A few years ago, truck telematics and remote diagnostics were considered separate functions. Today, with technology advancements and widespread adoption, they’re essentially the same, said Steven Berube, senior business development manager of off-road and vocational for Geotab (, a remote diagnostics provider.

“The technology continues to become more and more effective, and you have more and more connected components on vehicles,” he said.

Like the system available on Ford medium-duty trucks, most telematics allow fleet users to monitor locations via GPS tracking and geofencing, get live vehicle health alerts to plan and limit downtime, set reminders for vehicle service, analyze driver behavior and help manage fuel usage to reduce costs.

Moving to Condition-Based Maintenance
Using real-time data from vehicles, fleet managers can move from interval-based maintenance to condition-based maintenance.

“Instead of changing the oil every six months, you can monitor the performance of a vehicle and not bring in trucks that don’t need to come in, or if a truck gets worked harder than others, you can bring it in sooner,” Berube said.

The Detroit Connect system on suitably equipped Freightliner and Western Star trucks diagnoses fault codes into service information, service soon or service now categories, said Len Copeland, product manager.

“It allows the fleet manager to determine whether he should call a tow truck or allow the truck to do its work,” he said.

For fleets that sign up for the plan, the Detroit Connect call center can diagnose the vehicle and locate the nearest service center with the necessary parts. It can even capture engine performance 60 seconds before the fault code, during the fault code and 15 seconds afterward for more diagnostics information.

“The system is geared toward the elimination of unplanned downtime, or converting unplanned downtime into planned downtime,” Copeland said.

More vehicle systems – such as transmissions, tires and even fluid filters – are being connected to the diagnostics systems. Knowing the temperature of the tires and wheel hubs can help manage tires, one of the highest costs for fleet operators.

“As more components on vehicles are connected through connected solutions, condition-based maintenance becomes more effective,” Berube said.

Managing the regeneration cycle for diesel trucks can help reduce maintenance costs for vehicles that spend a lot of their life at idle speeds.

“There’s a lot of attention focused on the diesel regeneration system because if it’s not managed properly, it’s going to cause challenges,” Berube said.
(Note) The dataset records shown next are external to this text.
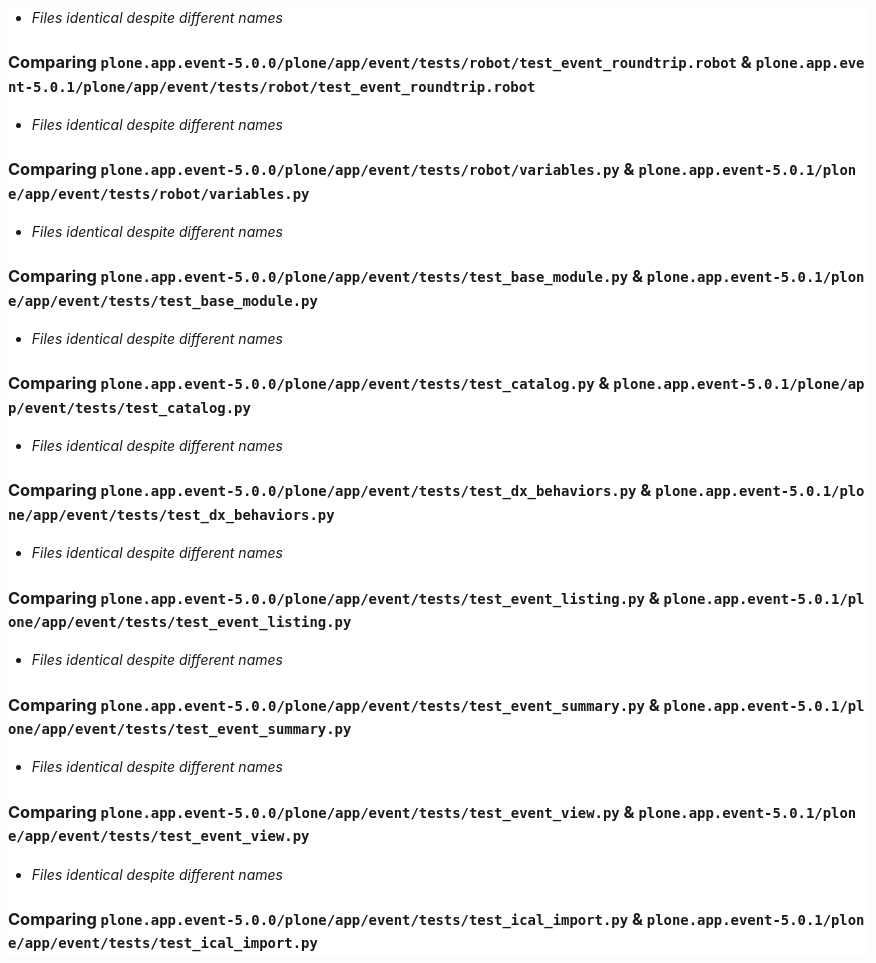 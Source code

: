  * *Files identical despite different names*

### Comparing `plone.app.event-5.0.0/plone/app/event/tests/robot/test_event_roundtrip.robot` & `plone.app.event-5.0.1/plone/app/event/tests/robot/test_event_roundtrip.robot`

 * *Files identical despite different names*

### Comparing `plone.app.event-5.0.0/plone/app/event/tests/robot/variables.py` & `plone.app.event-5.0.1/plone/app/event/tests/robot/variables.py`

 * *Files identical despite different names*

### Comparing `plone.app.event-5.0.0/plone/app/event/tests/test_base_module.py` & `plone.app.event-5.0.1/plone/app/event/tests/test_base_module.py`

 * *Files identical despite different names*

### Comparing `plone.app.event-5.0.0/plone/app/event/tests/test_catalog.py` & `plone.app.event-5.0.1/plone/app/event/tests/test_catalog.py`

 * *Files identical despite different names*

### Comparing `plone.app.event-5.0.0/plone/app/event/tests/test_dx_behaviors.py` & `plone.app.event-5.0.1/plone/app/event/tests/test_dx_behaviors.py`

 * *Files identical despite different names*

### Comparing `plone.app.event-5.0.0/plone/app/event/tests/test_event_listing.py` & `plone.app.event-5.0.1/plone/app/event/tests/test_event_listing.py`

 * *Files identical despite different names*

### Comparing `plone.app.event-5.0.0/plone/app/event/tests/test_event_summary.py` & `plone.app.event-5.0.1/plone/app/event/tests/test_event_summary.py`

 * *Files identical despite different names*

### Comparing `plone.app.event-5.0.0/plone/app/event/tests/test_event_view.py` & `plone.app.event-5.0.1/plone/app/event/tests/test_event_view.py`

 * *Files identical despite different names*

### Comparing `plone.app.event-5.0.0/plone/app/event/tests/test_ical_import.py` & `plone.app.event-5.0.1/plone/app/event/tests/test_ical_import.py`
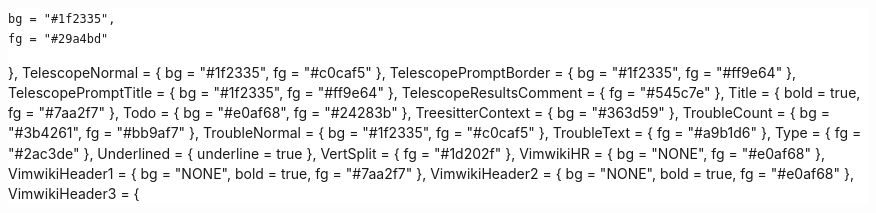     bg = "#1f2335",
    fg = "#29a4bd"
  },
  TelescopeNormal = {
    bg = "#1f2335",
    fg = "#c0caf5"
  },
  TelescopePromptBorder = {
    bg = "#1f2335",
    fg = "#ff9e64"
  },
  TelescopePromptTitle = {
    bg = "#1f2335",
    fg = "#ff9e64"
  },
  TelescopeResultsComment = {
    fg = "#545c7e"
  },
  Title = {
    bold = true,
    fg = "#7aa2f7"
  },
  Todo = {
    bg = "#e0af68",
    fg = "#24283b"
  },
  TreesitterContext = {
    bg = "#363d59"
  },
  TroubleCount = {
    bg = "#3b4261",
    fg = "#bb9af7"
  },
  TroubleNormal = {
    bg = "#1f2335",
    fg = "#c0caf5"
  },
  TroubleText = {
    fg = "#a9b1d6"
  },
  Type = {
    fg = "#2ac3de"
  },
  Underlined = {
    underline = true
  },
  VertSplit = {
    fg = "#1d202f"
  },
  VimwikiHR = {
    bg = "NONE",
    fg = "#e0af68"
  },
  VimwikiHeader1 = {
    bg = "NONE",
    bold = true,
    fg = "#7aa2f7"
  },
  VimwikiHeader2 = {
    bg = "NONE",
    bold = true,
    fg = "#e0af68"
  },
  VimwikiHeader3 = { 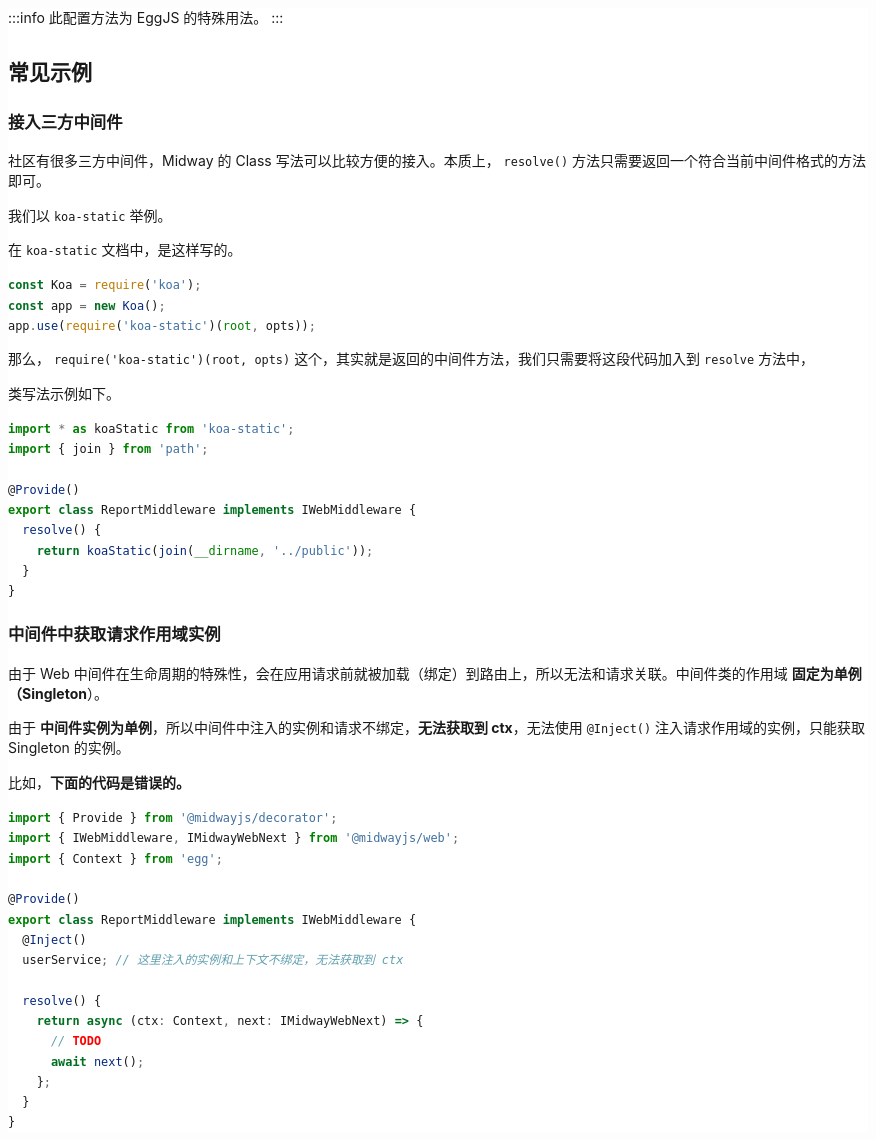 :::info
此配置方法为 EggJS 的特殊用法。
:::

## 常见示例

### 接入三方中间件

社区有很多三方中间件，Midway 的 Class 写法可以比较方便的接入。本质上， `resolve()` 方法只需要返回一个符合当前中间件格式的方法即可。

我们以 `koa-static` 举例。

在 `koa-static` 文档中，是这样写的。

```typescript
const Koa = require('koa');
const app = new Koa();
app.use(require('koa-static')(root, opts));
```

那么， `require('koa-static')(root, opts)` 这个，其实就是返回的中间件方法，我们只需要将这段代码加入到 `resolve` 方法中，

类写法示例如下。

```typescript
import * as koaStatic from 'koa-static';
import { join } from 'path';

@Provide()
export class ReportMiddleware implements IWebMiddleware {
  resolve() {
    return koaStatic(join(__dirname, '../public'));
  }
}
```

### 中间件中获取请求作用域实例

由于 Web 中间件在生命周期的特殊性，会在应用请求前就被加载（绑定）到路由上，所以无法和请求关联。中间件类的作用域 **固定为单例（Singleton**）。

由于 **中间件实例为单例**，所以中间件中注入的实例和请求不绑定，**无法获取到 ctx**，无法使用 `@Inject()` 注入请求作用域的实例，只能获取 Singleton 的实例。

比如，**下面的代码是错误的。**

```typescript
import { Provide } from '@midwayjs/decorator';
import { IWebMiddleware, IMidwayWebNext } from '@midwayjs/web';
import { Context } from 'egg';

@Provide()
export class ReportMiddleware implements IWebMiddleware {
  @Inject()
  userService; // 这里注入的实例和上下文不绑定，无法获取到 ctx

  resolve() {
    return async (ctx: Context, next: IMidwayWebNext) => {
      // TODO
      await next();
    };
  }
}
```
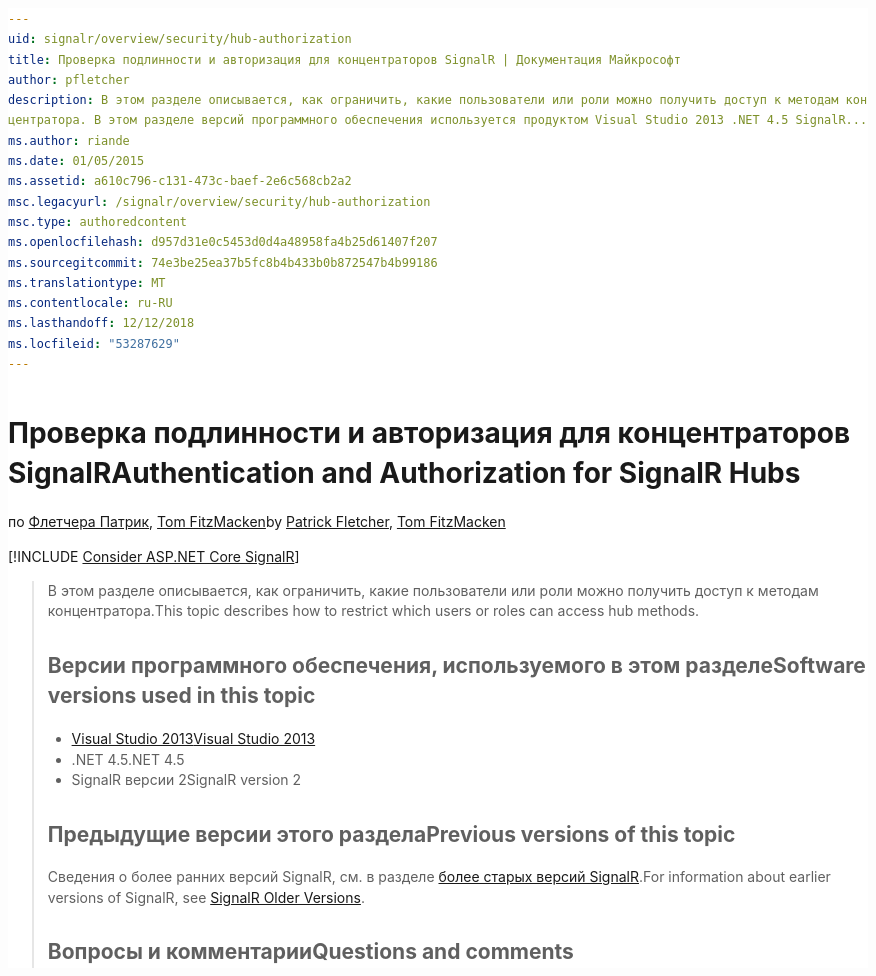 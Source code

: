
```yaml
---
uid: signalr/overview/security/hub-authorization
title: Проверка подлинности и авторизация для концентраторов SignalR | Документация Майкрософт
author: pfletcher
description: В этом разделе описывается, как ограничить, какие пользователи или роли можно получить доступ к методам концентратора. В этом разделе версий программного обеспечения используется продуктом Visual Studio 2013 .NET 4.5 SignalR...
ms.author: riande
ms.date: 01/05/2015
ms.assetid: a610c796-c131-473c-baef-2e6c568cb2a2
msc.legacyurl: /signalr/overview/security/hub-authorization
msc.type: authoredcontent
ms.openlocfilehash: d957d31e0c5453d0d4a48958fa4b25d61407f207
ms.sourcegitcommit: 74e3be25ea37b5fc8b4b433b0b872547b4b99186
ms.translationtype: MT
ms.contentlocale: ru-RU
ms.lasthandoff: 12/12/2018
ms.locfileid: "53287629"
---
```

<a name="authentication-and-authorization-for-signalr-hubs"></a><span data-ttu-id="8ae47-104">Проверка подлинности и авторизация для концентраторов SignalR</span><span class="sxs-lookup"><span data-stu-id="8ae47-104">Authentication and Authorization for SignalR Hubs</span></span>
====================
<span data-ttu-id="8ae47-105">по [Флетчера Патрик](https://github.com/pfletcher), [Tom FitzMacken](https://github.com/tfitzmac)</span><span class="sxs-lookup"><span data-stu-id="8ae47-105">by [Patrick Fletcher](https://github.com/pfletcher), [Tom FitzMacken](https://github.com/tfitzmac)</span></span>

[!INCLUDE [Consider ASP.NET Core SignalR](~/includes/signalr/signalr-version-disambiguation.md)]

> <span data-ttu-id="8ae47-106">В этом разделе описывается, как ограничить, какие пользователи или роли можно получить доступ к методам концентратора.</span><span class="sxs-lookup"><span data-stu-id="8ae47-106">This topic describes how to restrict which users or roles can access hub methods.</span></span>
>
> ## <a name="software-versions-used-in-this-topic"></a><span data-ttu-id="8ae47-107">Версии программного обеспечения, используемого в этом разделе</span><span class="sxs-lookup"><span data-stu-id="8ae47-107">Software versions used in this topic</span></span>
>
>
> - [<span data-ttu-id="8ae47-108">Visual Studio 2013</span><span class="sxs-lookup"><span data-stu-id="8ae47-108">Visual Studio 2013</span></span>](https://my.visualstudio.com/Downloads?q=visual%20studio%202013)
> - <span data-ttu-id="8ae47-109">.NET 4.5</span><span class="sxs-lookup"><span data-stu-id="8ae47-109">.NET 4.5</span></span>
> - <span data-ttu-id="8ae47-110">SignalR версии 2</span><span class="sxs-lookup"><span data-stu-id="8ae47-110">SignalR version 2</span></span>
>
>
>
> ## <a name="previous-versions-of-this-topic"></a><span data-ttu-id="8ae47-111">Предыдущие версии этого раздела</span><span class="sxs-lookup"><span data-stu-id="8ae47-111">Previous versions of this topic</span></span>
>
> <span data-ttu-id="8ae47-112">Сведения о более ранних версий SignalR, см. в разделе [более старых версий SignalR](../older-versions/index.md).</span><span class="sxs-lookup"><span data-stu-id="8ae47-112">For information about earlier versions of SignalR, see [SignalR Older Versions](../older-versions/index.md).</span></span>
>
> ## <a name="questions-and-comments"></a><span data-ttu-id="8ae47-113">Вопросы и комментарии</span><span class="sxs-lookup"><span data-stu-id="8ae47-113">Questions and comments</span></span>
> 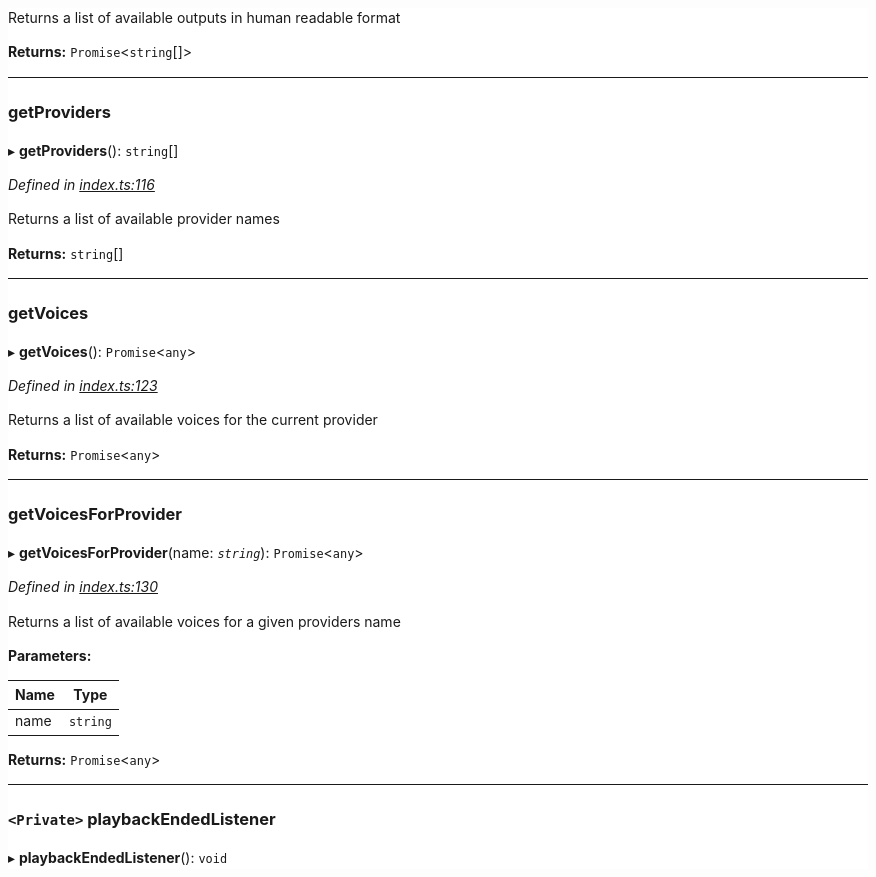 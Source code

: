 Returns a list of available outputs in human readable format

**Returns:** `Promise`<`string`[]>

___
<a id="getproviders"></a>

###  getProviders

▸ **getProviders**(): `string`[]

*Defined in [index.ts:116](https://github.com/ericlewis/react-native-speech/blob/e5a34e4/src/index.ts#L116)*

Returns a list of available provider names

**Returns:** `string`[]

___
<a id="getvoices"></a>

###  getVoices

▸ **getVoices**(): `Promise`<`any`>

*Defined in [index.ts:123](https://github.com/ericlewis/react-native-speech/blob/e5a34e4/src/index.ts#L123)*

Returns a list of available voices for the current provider

**Returns:** `Promise`<`any`>

___
<a id="getvoicesforprovider"></a>

###  getVoicesForProvider

▸ **getVoicesForProvider**(name: *`string`*): `Promise`<`any`>

*Defined in [index.ts:130](https://github.com/ericlewis/react-native-speech/blob/e5a34e4/src/index.ts#L130)*

Returns a list of available voices for a given providers name

**Parameters:**

| Name | Type |
| ------ | ------ |
| name | `string` |

**Returns:** `Promise`<`any`>

___
<a id="playbackendedlistener"></a>

### `<Private>` playbackEndedListener

▸ **playbackEndedListener**(): `void`

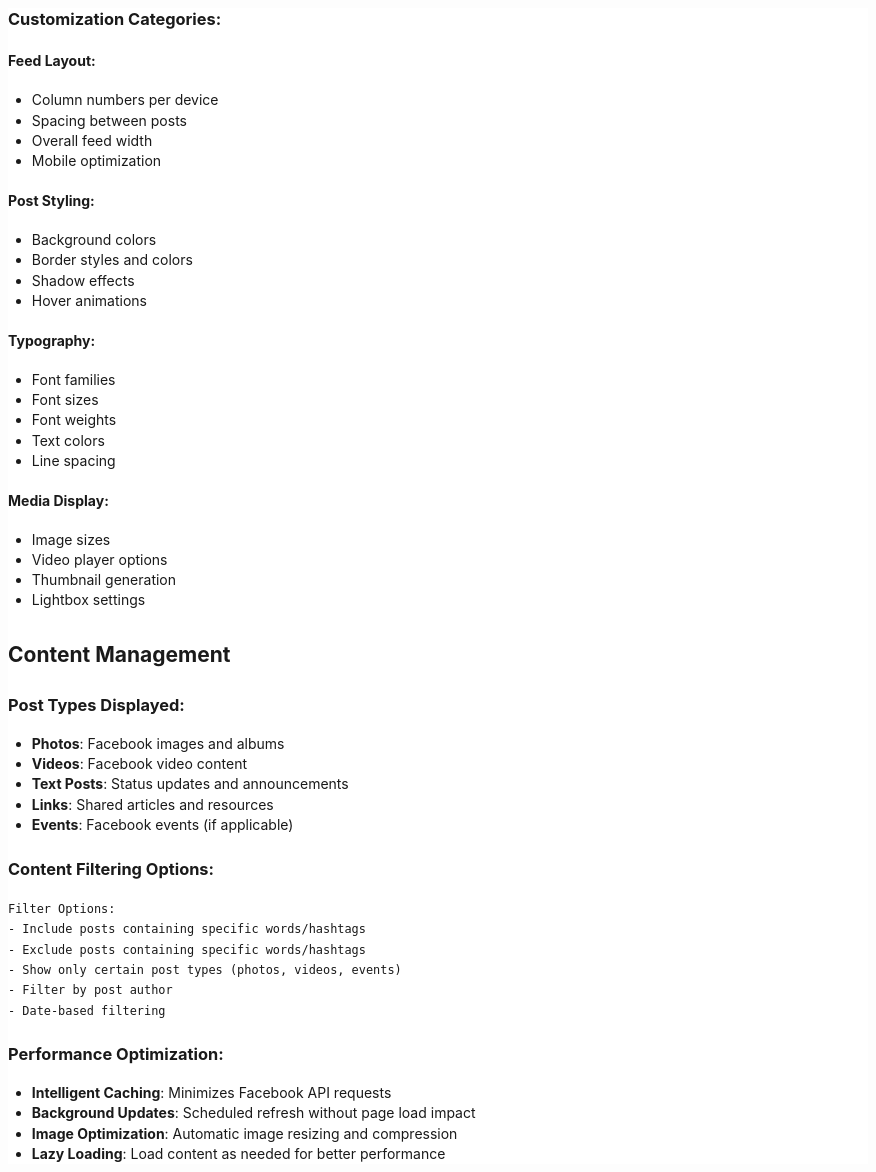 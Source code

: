 ### Customization Categories:

#### Feed Layout:
- Column numbers per device
- Spacing between posts
- Overall feed width
- Mobile optimization

#### Post Styling:
- Background colors
- Border styles and colors
- Shadow effects
- Hover animations

#### Typography:
- Font families
- Font sizes
- Font weights
- Text colors
- Line spacing

#### Media Display:
- Image sizes
- Video player options
- Thumbnail generation
- Lightbox settings

## Content Management

### Post Types Displayed:
- **Photos**: Facebook images and albums
- **Videos**: Facebook video content
- **Text Posts**: Status updates and announcements
- **Links**: Shared articles and resources
- **Events**: Facebook events (if applicable)

### Content Filtering Options:
```
Filter Options:
- Include posts containing specific words/hashtags
- Exclude posts containing specific words/hashtags  
- Show only certain post types (photos, videos, events)
- Filter by post author
- Date-based filtering
```

### Performance Optimization:
- **Intelligent Caching**: Minimizes Facebook API requests
- **Background Updates**: Scheduled refresh without page load impact
- **Image Optimization**: Automatic image resizing and compression
- **Lazy Loading**: Load content as needed for better performance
Fleets also look to telematics and remote diagnostics to manage fuel economy. With a properly spec’d truck, fleet managers can monitor idle time, driving behavior and other factors. The data also can help to make sure trucks are properly spec’d for their use, such as choosing the right transmission for the job.

“Fleet managers can have some actionable insights into how they can save money on fuel consumption,” Copeland said.

Fleets can partner with analytics companies and mine data based on engine and vehicle conditions for prescriptive maintenance information. The analytics could focus on an individual vehicle as well as vehicle models or use cases.

“Plenty of fleets are already proactively consuming fault code data from their remote diagnostic partner and then feeding that into a maintenance application to identify major critical faults to prevent catastrophic failure,” Berube said.

With two-way connections to the vehicle, manufacturers will be able to update firmware on engines and other components, similar to how Tesla can manage the programming on its cars remotely. Monitoring tire pressures and oil filter health in real time are coming soon as well.

Improved Failure Forecasting
As more connected vehicles enter fleet use, there will be a more extensive database to support machine learning, leading to more sophisticated algorithms for predictive maintenance. Based on millions of miles worth of data, systems will improve the ability to forecast when a component will fail according to the sensor data and any fault codes that are generated.

“If you can predict with better than 75% certainty that the component will probably fail, the system can identify that and notify the customer to eliminate unplanned downtime,” Berube said.

Fleet data is becoming a valuable commodity as manufacturers and vendors are vacuuming up engine and component diagnostics information as well as driver behavior and environmental conditions that feed into the analytics models.

“Big data companies are wanting to partner with fleets and ingest their data and effectively predict fault codes,” Berube said. “Fleets will know when they have a dangerous condition before it happens.”